§ **Data for processing**
-*-

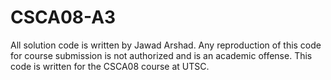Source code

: # CSCA08-A3
All solution code is written by Jawad Arshad. Any reproduction of this code for course submission is not authorized and is an academic offense. This code is written for the CSCA08 course at UTSC.
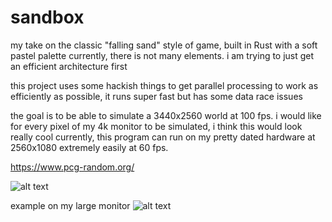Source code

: # sandbox

my take on the classic "falling sand" style of game, built in Rust with a soft pastel palette
currently, there is not many elements. i am trying to just get an efficient architecture first

this project uses some hackish things to get parallel processing to work as efficiently as possible, it runs super fast but has some data race issues

the goal is to be able to simulate a 3440x2560 world at 100 fps. i would like for every pixel of my 4k monitor to be simulated, i think this would look really cool
currently, this program can run on my pretty dated hardware at 2560x1080 extremely easily at 60 fps.

https://www.pcg-random.org/

![alt text](https://github.com/adambigg-s/sandbox/blob/main/demo/falling_sand.gif)

example on my large monitor
![alt text](https://github.com/adambigg-s/sandbox/blob/main/demo/2560x1440.png)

-*-

§ **About this exercise**
Pictures stay out. Print the lines of the records above exactly, from the first through the one with "the goal is".

§ **Answer box**
Source code

: # CSCA08-A3
All solution code is written by Jawad Arshad. Any reproduction of this code for course submission is not authorized and is an academic offense. This code is written for the CSCA08 course at UTSC.
Source code

: # sandbox

my take on the classic "falling sand" style of game, built in Rust with a soft pastel palette
currently, there is not many elements. i am trying to just get an efficient architecture first

this project uses some hackish things to get parallel processing to work as efficiently as possible, it runs super fast but has some data race issues

the goal is to be able to simulate a 3440x2560 world at 100 fps. i would like for every pixel of my 4k monitor to be simulated, i think this would look really cool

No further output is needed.